Financé par l’Institut brésilien d’études pédagogiques et inauguré en 1959, le projet a été confié initialement par le gouvernement brésilien à l’architecte brésilien Lucio Costa, célèbre pour avoir conçu notamment le plan-pilote de la construction de la ville de Brasilia, dont Oscar Niemeyer signera les édifices publics majeurs. Pour l’accompagner à réaliser cette maison dédiée à son pays d'origine, Costa fait appel à son ami Le Corbusier. Déjà auteur du pavillon suisse sur le campus, le maître de l’architecture moderne prendra de grandes libertés avec le projet de départ de l’architecte brésilien, si bien que ce dernier refusera d’être qualifié d’auteur du bâtiment.

Le Maison du Brésil est typique de l’œuvre de Le Corbusier. On y retrouve quelques-uns de ses fameux points de l’architecture moderne : pilotis, fenêtre bandeau, plan et façade libre en tête.
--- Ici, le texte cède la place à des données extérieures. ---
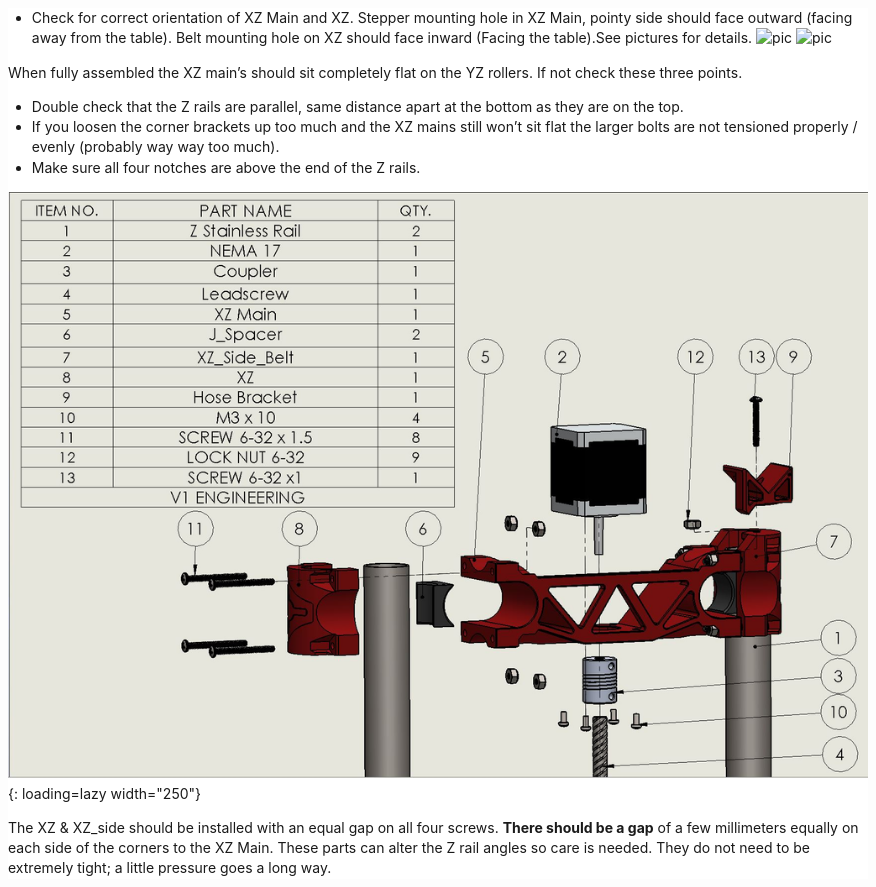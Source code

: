 * Check for correct orientation of XZ Main and XZ. 
Stepper mounting hole in XZ Main, pointy side should face outward (facing away from the table).
Belt mounting hole on XZ should face inward (Facing the table).See pictures for details. 
![pic](https://user-images.githubusercontent.com/11182219/148236113-0078d643-84f6-42fb-8bc8-609eb4faddbb.jpeg)
![pic](https://user-images.githubusercontent.com/11182219/148236135-992e7ae6-36e7-47e2-afed-f5ce1098664e.jpeg)

When fully assembled the XZ main’s should sit completely flat on the YZ rollers. If not check these
three points.

* Double check that the Z rails are parallel, same distance apart at the bottom as they are on the
top.
* If you loosen the corner brackets up too much and the XZ mains still won’t sit flat the larger
bolts are not tensioned properly / evenly (probably way way too much).
* Make sure all four notches are above the end of the  Z rails.

![!pic](../../img/old/2020/02/Z-exploded.jpg){: loading=lazy width="250"}

The XZ & XZ_side should be installed with an equal gap on all four screws. **There should be a gap**
of a few millimeters equally on each side of the corners to the XZ Main. These parts can alter the Z
rail angles so care is needed. They do not need to be extremely tight; a little pressure goes a long
way.
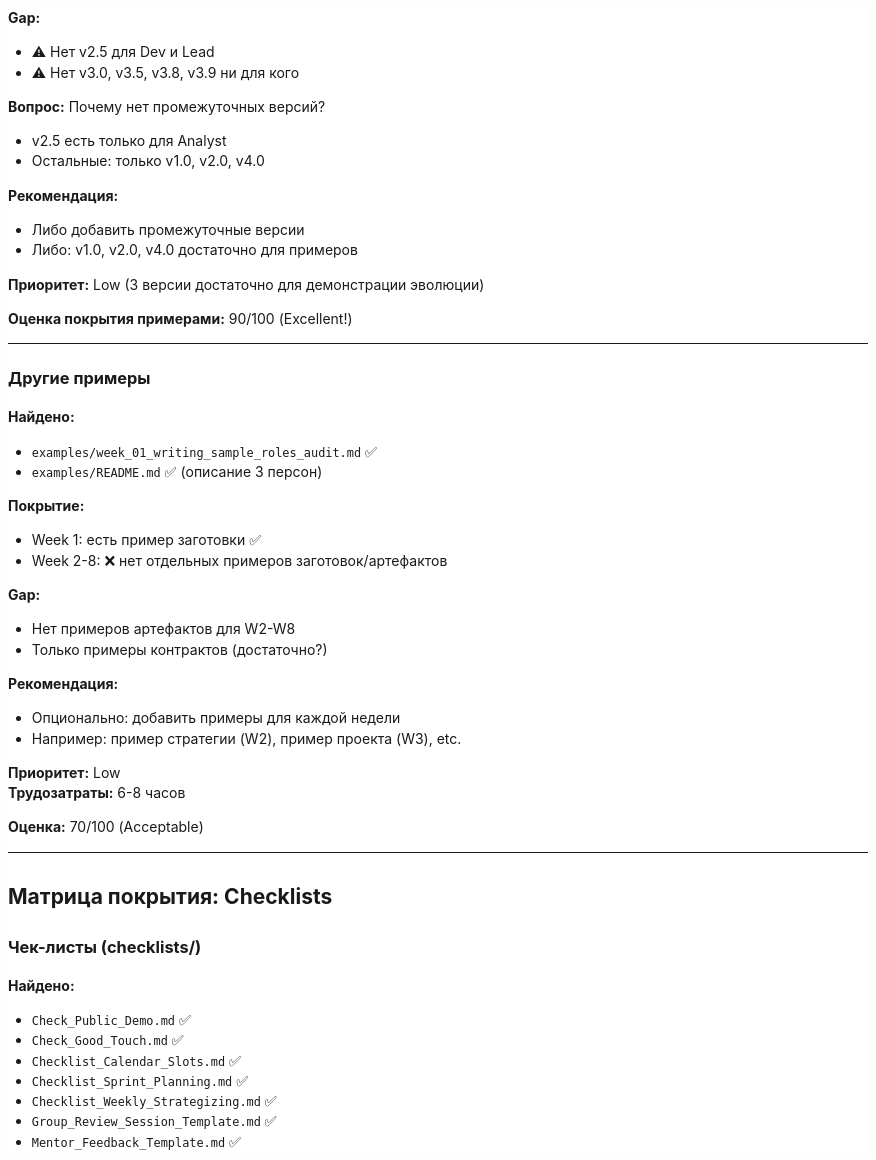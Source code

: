 **Gap:**
- ⚠️ Нет v2.5 для Dev и Lead
- ⚠️ Нет v3.0, v3.5, v3.8, v3.9 ни для кого

**Вопрос:** Почему нет промежуточных версий?
- v2.5 есть только для Analyst
- Остальные: только v1.0, v2.0, v4.0

**Рекомендация:**
- Либо добавить промежуточные версии
- Либо: v1.0, v2.0, v4.0 достаточно для примеров

**Приоритет:** Low (3 версии достаточно для демонстрации эволюции)

**Оценка покрытия примерами:** 90/100 (Excellent!)

---

### Другие примеры

**Найдено:**
- `examples/week_01_writing_sample_roles_audit.md` ✅
- `examples/README.md` ✅ (описание 3 персон)

**Покрытие:**
- Week 1: есть пример заготовки ✅
- Week 2-8: ❌ нет отдельных примеров заготовок/артефактов

**Gap:**
- Нет примеров артефактов для W2-W8
- Только примеры контрактов (достаточно?)

**Рекомендация:**
- Опционально: добавить примеры для каждой недели
- Например: пример стратегии (W2), пример проекта (W3), etc.

**Приоритет:** Low  
**Трудозатраты:** 6-8 часов

**Оценка:** 70/100 (Acceptable)

---

## Матрица покрытия: Checklists

### Чек-листы (checklists/)

**Найдено:**
- `Check_Public_Demo.md` ✅
- `Check_Good_Touch.md` ✅
- `Checklist_Calendar_Slots.md` ✅
- `Checklist_Sprint_Planning.md` ✅
- `Checklist_Weekly_Strategizing.md` ✅
- `Group_Review_Session_Template.md` ✅
- `Mentor_Feedback_Template.md` ✅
Large barre d’habitation de cinq étages, la Maison du Brésil est une cousine éloignée de la Cité Radieuse sortie de terre quelques années auparavant à Marseille. Sur des pilotis en béton brut se dressent une ribambelle de loggias colorées habillant toute la façade, emblématique de la série d'unités d'habitation construites par Le Corbusier durant cette période. Inscrit aux Monuments Historiques français en 1985, le bâtiment fut entièrement restauré en 2000 et continue à accueillir des étudiants brésiliens.